Twilight jest tutaj wręcz symbolem nadziei, jedynym głosem rozsądku i jest to jak najbardziej zgodne z kanonem. Nie została potraktowana po macoszemu, wręcz przeciwnie; odgrywa bardzo ważną rolę w opowiadaniu. Po prostu wydaje się mniej wyraźna w porównaniu z tym, co musiały przejść jej przyjaciółki. Twilight szczęśliwie to ominęło.

Rainbow Dash jest przedstawiona doskonale, jestem pewna, że każdy fan będzie zadowolony. Rainbow zawsze jest wspaniała ^^

Fluttershy mnie rozczulała... To jej poświęcenie dla przyjaciół nie zważając na to, że sama też cierpi... Jest kochana i bardzo mnie wzruszała każda pomoc zwłaszcza przy Pinkie Pie. I będę się upierać przy tym jak osioł; gdyby to był jeden z odcinków to przy rozwiązaniu Pinkie BYŁABY PIOSENKA! Tam wręcz JEST piosenka! Na pewno. Swoją drogą jeśli chodzi o dawkę Pinkaminy, to ja po części jestem za to odpowiedzialna, bo autor nie czytał absolutnie żadnego fanfiction z MLP poza "Antropologią", którą wręcz kazałam mu przeczytać, a więc nie wiedział nawet, że Pinkie z prostymi włosami nazywamy jakoś inaczej. ;)

Jeśli chodzi o końcówkę, to nie jestem uprzedzona, bo nie ma chyba postaci w MLP, której bym nie lubiła... Chyba tylko Dimond Tiara, nawet Silver Spoon mnie nie drażni xD Bardzo mi się podobał finał.
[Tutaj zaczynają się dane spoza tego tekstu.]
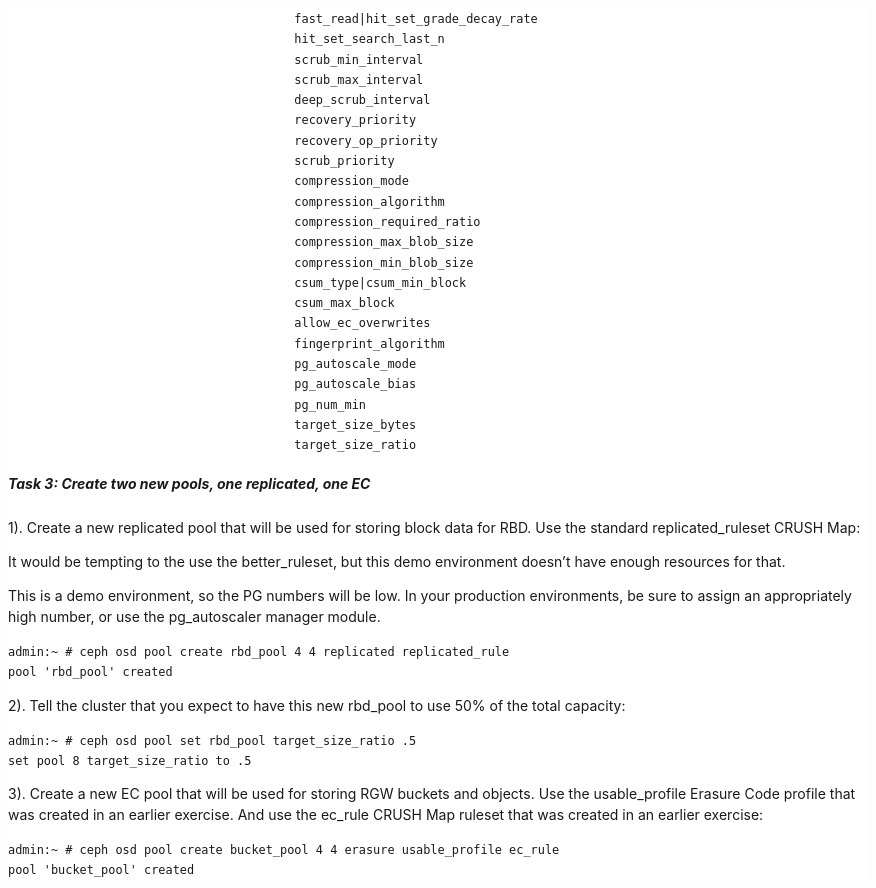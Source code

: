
 ```
										fast_read|hit_set_grade_decay_rate
										hit_set_search_last_n
										scrub_min_interval
										scrub_max_interval
										deep_scrub_interval
										recovery_priority
										recovery_op_priority
										scrub_priority
										compression_mode
										compression_algorithm
										compression_required_ratio
										compression_max_blob_size
										compression_min_blob_size
										csum_type|csum_min_block
										csum_max_block
										allow_ec_overwrites
										fingerprint_algorithm
										pg_autoscale_mode
										pg_autoscale_bias
										pg_num_min
										target_size_bytes
										target_size_ratio
```





##### Task 3: Create two new pools, one replicated, one EC

1). Create a new replicated pool that will be used for storing block data for RBD. Use the standard replicated_ruleset CRUSH Map:

It would be tempting to the use the better_ruleset, but this demo environment doesn’t have enough resources for that.

This is a demo environment, so the PG numbers will be low. In your production environments, be sure to assign an appropriately high number, or use the pg_autoscaler manager module.
```
admin:~ # ceph osd pool create rbd_pool 4 4 replicated replicated_rule
pool 'rbd_pool' created
```

2). Tell the cluster that you expect to have this new rbd_pool to use 50% of the total capacity:
```
admin:~ # ceph osd pool set rbd_pool target_size_ratio .5
set pool 8 target_size_ratio to .5
```

3). Create a new EC pool that will be used for storing RGW buckets and objects. 
Use the usable_profile Erasure Code profile that was created in an earlier exercise. 
And use the ec_rule CRUSH Map ruleset that was created in an earlier exercise:
```
admin:~ # ceph osd pool create bucket_pool 4 4 erasure usable_profile ec_rule
pool 'bucket_pool' created
```
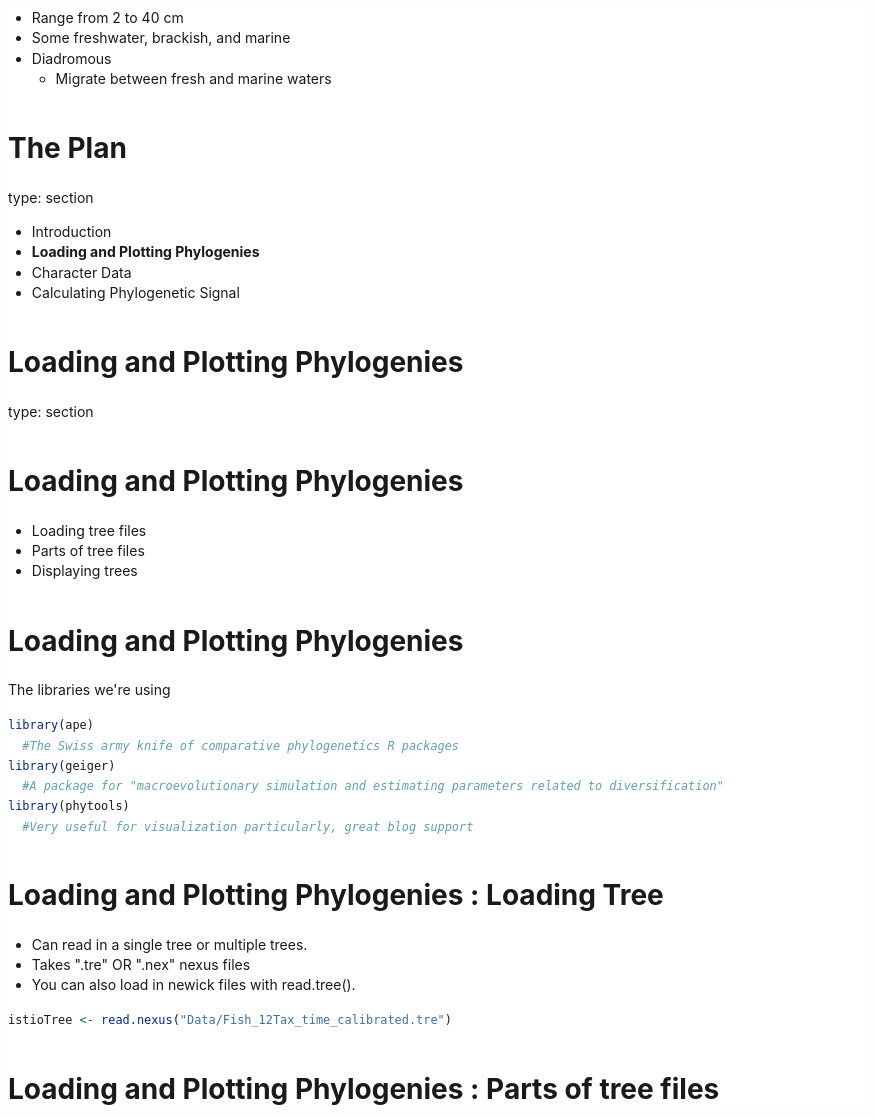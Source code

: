 - Range from 2 to 40 cm
- Some freshwater, brackish, and marine
- Diadromous
  + Migrate between fresh and marine waters


The Plan
====================================
type: section

- Introduction    
- **Loading and Plotting Phylogenies**
- Character Data
- Calculating Phylogenetic Signal

Loading and Plotting Phylogenies
====================================
type: section

Loading and Plotting Phylogenies
========================================================

- Loading tree files
- Parts of tree files
- Displaying trees



Loading and Plotting Phylogenies
========================================================

The libraries we're using


```r
library(ape)
  #The Swiss army knife of comparative phylogenetics R packages
library(geiger)
  #A package for "macroevolutionary simulation and estimating parameters related to diversification"
library(phytools)
  #Very useful for visualization particularly, great blog support
```

Loading and Plotting Phylogenies : Loading Tree
========================================================

- Can read in a single tree or multiple trees.
- Takes ".tre" OR ".nex" nexus files
- You can also load in newick files with read.tree(). 


```r
istioTree <- read.nexus("Data/Fish_12Tax_time_calibrated.tre")
```

Loading and Plotting Phylogenies : Parts of tree files
========================================================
Dalej mam "Ścieżkę przez sny", która wręcz ocieka tym co kocham najbardziej; fluffem. Nic tylko czytać i płakać ze wzruszenia, takie to kochane. No i mamy kolejny fragment układanki skąd się wziął i dlaczego atakował Maestro. Czytanie "Ścieżki" jest bardzo przyjemnym doświadczeniem, można powiedzieć, że to wręcz drugi biegun od "Symfonii", chociaż możliwe, że są osoby, które taki nadmiar cukru uznają za niestrawny. Ja uważam, że jest cudny. Poza tym pojawia się główny bohater "Fui Primus" - największy plus tego opowiadania!

 

"Fui Primus - Sum Aeternus" - tutaj ostrzegam przed początkiem, bo jest prawie kompletnie niezrozumiały. Trzeba przebrnąć, dla zachęty zaś dodam, że można się ucieszyć z interesującej wizji tego kim są Celestia i Luna, kim są alikorny w ogóle, oraz skąd się biorą. Pozwolę sobie przedstawić mniej więcej treść niby jako opis z tyłu okładki:

Główny bohater - jak go trafnie nazwał Light Shade; Strażnik Mroku, to idea zła zrodzona w mrocznych czasach, kiedy Equestria nie była przyjaznym miejscem. Gdy zrozumiał kim jest powstały jego córki - również idee. Walczyły z nim niosąc nadzieję i miłość, a Jemu nie zajęło wiele czasu, by zrozumieć, że są swoim własnym dopełnieniem. Jest złem, ale sam w sobie nie jest zły i przyglądanie się jego wieczystej egzystencji i temu jak postrzega świat jest fantastyczne. Zwłaszcza, że są tu też retrospekcje z mrocznych czasów, wydarzenia z kanonu przedstawione jego okiem, aż w końcu wydarzenia z samego opowiadania. Ja czasami zatracam się w tym co jest kanonem, a co częścią tego opowiadania, co świadczy dość sporo o potencjale. Chciałabym go zobaczyć na ekranie.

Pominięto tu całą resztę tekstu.